→ To do
Search the listing below for the string "юридическое" and show each line that contains it.

→ Data shown

# # # # # # #

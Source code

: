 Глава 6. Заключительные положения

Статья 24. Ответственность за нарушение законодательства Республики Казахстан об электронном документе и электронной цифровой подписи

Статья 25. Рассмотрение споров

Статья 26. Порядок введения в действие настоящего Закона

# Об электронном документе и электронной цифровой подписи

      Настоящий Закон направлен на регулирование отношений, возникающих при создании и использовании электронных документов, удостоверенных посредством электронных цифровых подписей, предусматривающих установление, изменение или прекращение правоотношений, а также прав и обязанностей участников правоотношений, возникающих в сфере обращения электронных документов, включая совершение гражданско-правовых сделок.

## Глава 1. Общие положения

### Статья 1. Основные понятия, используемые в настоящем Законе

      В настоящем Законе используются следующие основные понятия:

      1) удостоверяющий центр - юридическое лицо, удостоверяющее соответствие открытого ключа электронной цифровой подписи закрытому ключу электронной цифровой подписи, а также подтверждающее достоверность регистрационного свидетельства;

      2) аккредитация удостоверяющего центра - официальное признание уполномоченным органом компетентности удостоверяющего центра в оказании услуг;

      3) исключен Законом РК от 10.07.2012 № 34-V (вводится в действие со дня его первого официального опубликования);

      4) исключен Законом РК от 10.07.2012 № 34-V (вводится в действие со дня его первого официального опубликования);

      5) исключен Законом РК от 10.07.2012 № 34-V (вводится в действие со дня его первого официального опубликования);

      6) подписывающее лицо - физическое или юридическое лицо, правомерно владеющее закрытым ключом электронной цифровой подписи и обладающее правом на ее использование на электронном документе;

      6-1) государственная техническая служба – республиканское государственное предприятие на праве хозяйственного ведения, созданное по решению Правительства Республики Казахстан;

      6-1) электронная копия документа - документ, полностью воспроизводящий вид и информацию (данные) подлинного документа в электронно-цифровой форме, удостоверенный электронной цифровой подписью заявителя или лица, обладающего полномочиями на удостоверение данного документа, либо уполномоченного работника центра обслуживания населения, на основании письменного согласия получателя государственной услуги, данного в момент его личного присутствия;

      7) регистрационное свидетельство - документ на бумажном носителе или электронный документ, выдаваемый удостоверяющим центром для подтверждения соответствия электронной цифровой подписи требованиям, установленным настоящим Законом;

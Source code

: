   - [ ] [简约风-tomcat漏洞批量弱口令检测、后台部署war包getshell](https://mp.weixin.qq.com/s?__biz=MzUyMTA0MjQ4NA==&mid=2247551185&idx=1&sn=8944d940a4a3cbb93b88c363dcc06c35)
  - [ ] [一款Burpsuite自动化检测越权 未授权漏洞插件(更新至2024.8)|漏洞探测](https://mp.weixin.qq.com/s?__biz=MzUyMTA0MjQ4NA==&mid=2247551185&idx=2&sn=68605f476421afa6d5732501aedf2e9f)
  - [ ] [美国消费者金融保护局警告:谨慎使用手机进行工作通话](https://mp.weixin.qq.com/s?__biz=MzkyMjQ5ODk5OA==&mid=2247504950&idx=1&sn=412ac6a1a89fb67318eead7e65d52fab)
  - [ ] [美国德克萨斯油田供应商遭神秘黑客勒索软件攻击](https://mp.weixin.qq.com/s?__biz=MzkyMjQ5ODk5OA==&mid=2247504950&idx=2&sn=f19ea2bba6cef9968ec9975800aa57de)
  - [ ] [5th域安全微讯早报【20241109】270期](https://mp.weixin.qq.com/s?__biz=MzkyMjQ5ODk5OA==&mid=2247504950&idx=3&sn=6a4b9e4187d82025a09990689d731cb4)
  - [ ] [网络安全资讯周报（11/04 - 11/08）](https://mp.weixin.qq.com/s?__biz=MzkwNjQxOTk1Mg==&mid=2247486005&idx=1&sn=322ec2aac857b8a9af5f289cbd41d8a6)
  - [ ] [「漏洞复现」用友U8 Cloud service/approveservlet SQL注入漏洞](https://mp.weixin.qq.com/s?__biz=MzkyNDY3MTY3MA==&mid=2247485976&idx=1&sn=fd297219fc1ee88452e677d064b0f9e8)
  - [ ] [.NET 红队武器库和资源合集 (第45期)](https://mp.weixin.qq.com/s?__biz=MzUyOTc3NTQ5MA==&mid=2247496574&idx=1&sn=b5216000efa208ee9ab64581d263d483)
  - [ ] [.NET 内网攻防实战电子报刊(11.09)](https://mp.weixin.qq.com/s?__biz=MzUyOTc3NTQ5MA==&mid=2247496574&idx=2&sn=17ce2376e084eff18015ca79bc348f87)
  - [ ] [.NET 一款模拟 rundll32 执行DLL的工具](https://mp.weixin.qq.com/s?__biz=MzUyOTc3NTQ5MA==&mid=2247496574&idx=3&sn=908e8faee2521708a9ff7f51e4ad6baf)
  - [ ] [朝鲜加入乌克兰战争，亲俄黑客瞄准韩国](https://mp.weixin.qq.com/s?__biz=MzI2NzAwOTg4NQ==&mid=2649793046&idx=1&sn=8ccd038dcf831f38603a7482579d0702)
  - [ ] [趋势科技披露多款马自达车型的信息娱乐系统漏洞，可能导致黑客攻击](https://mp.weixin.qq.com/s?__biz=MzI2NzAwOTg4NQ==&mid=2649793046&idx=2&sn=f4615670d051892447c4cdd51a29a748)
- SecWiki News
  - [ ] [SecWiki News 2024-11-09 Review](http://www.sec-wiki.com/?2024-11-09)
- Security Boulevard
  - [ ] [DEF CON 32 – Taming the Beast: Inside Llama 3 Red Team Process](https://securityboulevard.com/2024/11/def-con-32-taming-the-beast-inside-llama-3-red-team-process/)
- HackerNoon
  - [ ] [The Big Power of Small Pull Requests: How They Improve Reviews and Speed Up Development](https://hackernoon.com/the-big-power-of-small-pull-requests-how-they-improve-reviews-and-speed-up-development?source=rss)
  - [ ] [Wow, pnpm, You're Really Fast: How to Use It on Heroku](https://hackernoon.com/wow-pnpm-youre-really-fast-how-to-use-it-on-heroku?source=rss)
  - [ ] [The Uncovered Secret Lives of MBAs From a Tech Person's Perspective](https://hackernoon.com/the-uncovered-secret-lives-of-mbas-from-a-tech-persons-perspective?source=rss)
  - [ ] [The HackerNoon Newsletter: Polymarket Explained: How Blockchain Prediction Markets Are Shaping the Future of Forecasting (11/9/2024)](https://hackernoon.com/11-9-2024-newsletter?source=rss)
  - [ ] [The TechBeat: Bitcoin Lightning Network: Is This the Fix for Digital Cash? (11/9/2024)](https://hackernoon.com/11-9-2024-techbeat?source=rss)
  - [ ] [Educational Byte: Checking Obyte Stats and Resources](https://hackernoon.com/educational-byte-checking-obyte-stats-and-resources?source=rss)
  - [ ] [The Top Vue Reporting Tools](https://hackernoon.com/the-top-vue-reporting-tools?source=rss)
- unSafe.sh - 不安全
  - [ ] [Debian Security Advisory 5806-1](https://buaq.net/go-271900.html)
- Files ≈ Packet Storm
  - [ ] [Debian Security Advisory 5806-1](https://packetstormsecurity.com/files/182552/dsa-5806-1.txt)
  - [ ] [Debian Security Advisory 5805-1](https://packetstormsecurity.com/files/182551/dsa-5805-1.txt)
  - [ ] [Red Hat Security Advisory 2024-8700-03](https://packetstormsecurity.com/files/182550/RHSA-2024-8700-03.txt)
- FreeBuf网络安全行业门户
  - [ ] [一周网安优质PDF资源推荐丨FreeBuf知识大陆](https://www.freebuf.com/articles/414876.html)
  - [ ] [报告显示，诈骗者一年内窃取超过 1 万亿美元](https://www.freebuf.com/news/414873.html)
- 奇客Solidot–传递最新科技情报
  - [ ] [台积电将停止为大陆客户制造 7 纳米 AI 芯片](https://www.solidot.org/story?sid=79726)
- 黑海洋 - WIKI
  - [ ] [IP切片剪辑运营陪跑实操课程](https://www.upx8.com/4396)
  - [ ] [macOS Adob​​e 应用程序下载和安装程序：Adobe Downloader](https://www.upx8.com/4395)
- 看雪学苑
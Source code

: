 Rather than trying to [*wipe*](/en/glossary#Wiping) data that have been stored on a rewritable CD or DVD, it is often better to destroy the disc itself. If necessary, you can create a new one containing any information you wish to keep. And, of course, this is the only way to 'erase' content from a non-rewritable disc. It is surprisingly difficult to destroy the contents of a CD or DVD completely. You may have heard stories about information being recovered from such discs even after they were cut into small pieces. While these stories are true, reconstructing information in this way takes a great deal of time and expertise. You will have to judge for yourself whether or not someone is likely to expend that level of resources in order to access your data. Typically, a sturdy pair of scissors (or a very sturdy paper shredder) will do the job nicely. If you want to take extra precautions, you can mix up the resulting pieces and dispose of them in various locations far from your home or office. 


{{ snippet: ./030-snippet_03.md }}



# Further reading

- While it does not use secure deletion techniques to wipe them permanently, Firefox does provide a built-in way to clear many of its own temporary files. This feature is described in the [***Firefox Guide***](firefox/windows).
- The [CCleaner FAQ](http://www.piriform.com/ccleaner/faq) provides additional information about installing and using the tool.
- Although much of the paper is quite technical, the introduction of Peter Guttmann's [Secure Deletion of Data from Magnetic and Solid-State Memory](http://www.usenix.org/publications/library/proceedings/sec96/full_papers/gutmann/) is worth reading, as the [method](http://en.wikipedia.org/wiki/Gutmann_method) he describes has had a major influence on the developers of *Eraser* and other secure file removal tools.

# # # # # # #

→ Reply to the exercise
      1) удостоверяющий центр - юридическое лицо, удостоверяющее соответствие открытого ключа электронной цифровой подписи закрытому ключу электронной цифровой подписи, а также подтверждающее достоверность регистрационного свидетельства;
      6) подписывающее лицо - физическое или юридическое лицо, правомерно владеющее закрытым ключом электронной цифровой подписи и обладающее правом на ее использование на электронном документе;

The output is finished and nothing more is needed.